We've been there, and it sucks :grouphug:.

We're in the same denomination as Carol in Cal, and despite the official doctrinal and contractual protections, forced resignations are more common than you'd think :glare:. Most pastors don't fight it, because who wants to have their ministry (possibly family) dragged through the mud? Agree with 3blessingmom that usually it's b/c of a small group - most of the congregation is blindsided, too. And I can't imagine continuing to serve after getting the news - we did go to a farewell lunch, for the sake of the vast majority that had nothing to do with it, but otherwise made a clean break. We went to a different church - the pastor there was so wonderful, such a friend to Dh :) - and otherwise stayed far away. Getting a job was hard - we were at the poverty line for a year and half, until he got another call. Agree that depression is likely - was for Dh :(.

I'm glad they've got you as a friend.

Eta: we got 6 weeks severance and were glad to get it - could have easily been nothing.
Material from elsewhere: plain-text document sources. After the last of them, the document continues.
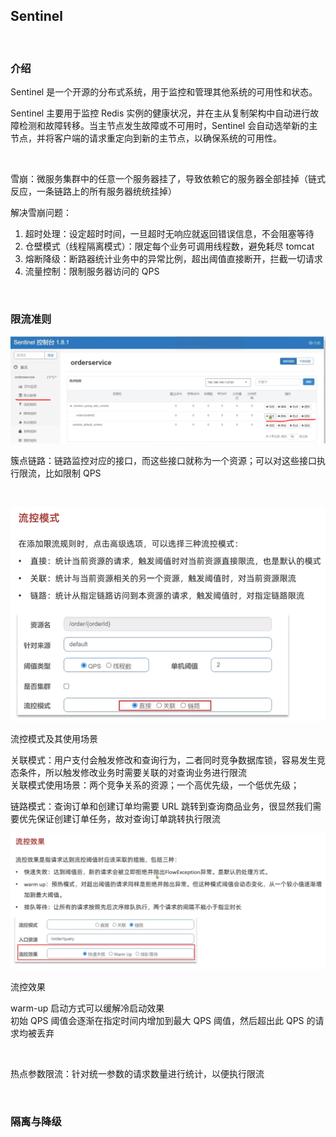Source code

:## Sentinel

<br>

### 介绍

Sentinel 是一个开源的分布式系统，用于监控和管理其他系统的可用性和状态。

Sentinel 主要用于监控 Redis 实例的健康状况，并在主从复制架构中自动进行故障检测和故障转移。当主节点发生故障或不可用时，Sentinel 会自动选举新的主节点，并将客户端的请求重定向到新的主节点，以确保系统的可用性。

<br>

雪崩：微服务集群中的任意一个服务器挂了，导致依赖它的服务器全部挂掉（链式反应，一条链路上的所有服务器统统挂掉）

解决雪崩问题：

1. 超时处理：设定超时时间，一旦超时无响应就返回错误信息，不会阻塞等待
2. 仓壁模式（线程隔离模式）：限定每个业务可调用线程数，避免耗尽 tomcat
3. 熔断降级：断路器统计业务中的异常比例，超出阈值直接断开，拦截一切请求
4. 流量控制：限制服务器访问的 QPS

<br>

### 限流准则

![](../img/cloud-hm-senior/s1.png)

簇点链路：链路监控对应的接口，而这些接口就称为一个资源；可以对这些接口执行限流，比如限制 QPS

<br>

![](../img/cloud-hm-senior/s2.png)

流控模式及其使用场景

关联模式：用户支付会触发修改和查询行为，二者同时竞争数据库锁，容易发生竞态条件，所以触发修改业务时需要关联的对查询业务进行限流  
关联模式使用场景：两个竞争关系的资源；一个高优先级，一个低优先级；

链路模式：查询订单和创建订单均需要 URL 跳转到查询商品业务，很显然我们需要优先保证创建订单任务，故对查询订单跳转执行限流

<brs>

![](../img/cloud-hm-senior/s3.png)

流控效果

warm-up 启动方式可以缓解冷启动效果  
初始 QPS 阈值会逐渐在指定时间内增加到最大 QPS 阈值，然后超出此 QPS 的请求均被丢弃

<br>

热点参数限流：针对统一参数的请求数量进行统计，以便执行限流

<br>

### 隔离与降级
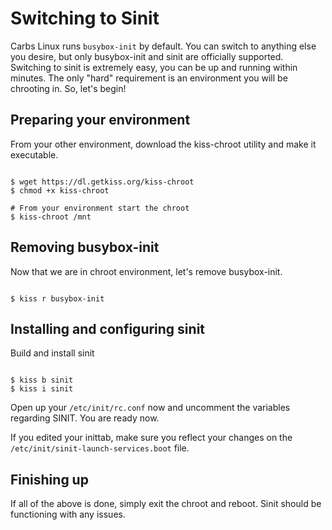Switching to Sinit
==================

Carbs Linux runs `busybox-init` by default. You can switch to
anything else you desire, but only busybox-init and sinit are
officially supported. Switching to sinit is extremely easy, you
can be up and running within minutes. The only "hard" requirement
is an environment you will be chrooting in. So, let's begin!


Preparing your environment
--------------------------

From your other environment, download the kiss-chroot utility 
and make it executable.

<pre><code>
$ wget https://dl.getkiss.org/kiss-chroot
$ chmod +x kiss-chroot

# From your environment start the chroot
$ kiss-chroot /mnt
</code></pre>

Removing busybox-init
---------------------

Now that we are in chroot environment, let's remove busybox-init.

<pre><code>
$ kiss r busybox-init
</code></pre>


Installing and configuring sinit
--------------------------------

Build and install sinit

<pre><code>
$ kiss b sinit
$ kiss i sinit
</code></pre>

Open up your `/etc/init/rc.conf` now and uncomment
the variables regarding SINIT. You are ready now.

If you edited your inittab, make sure you reflect your changes
on the `/etc/init/sinit-launch-services.boot` file.


Finishing up
------------

If all of the above is done, simply exit the chroot and reboot.
Sinit should be functioning with any issues.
Drained our savings entirely, and we were grateful for help from family and friends, but made it.


Yes, it happens, and no, it's not right and not easy.
Too much depends on the local hierarchy, IMO.
And there is, what, a 3 year limit on staying rostered without a call?
I'm very sorry that you have been through this. I'm glad that you and your family are on a good path now.

I have seen some 'easing out' situations, and some situations where a congregation has been far more loyal for a far longer time than they probably should have been. The fact is, though, we have an expressed obligation of mutual loyalty that we can fall back on. It's not perfect, and it doesn't always work, I know that. But maybe we can revert to being more faithful to it--at least it's there. I certainly hope so.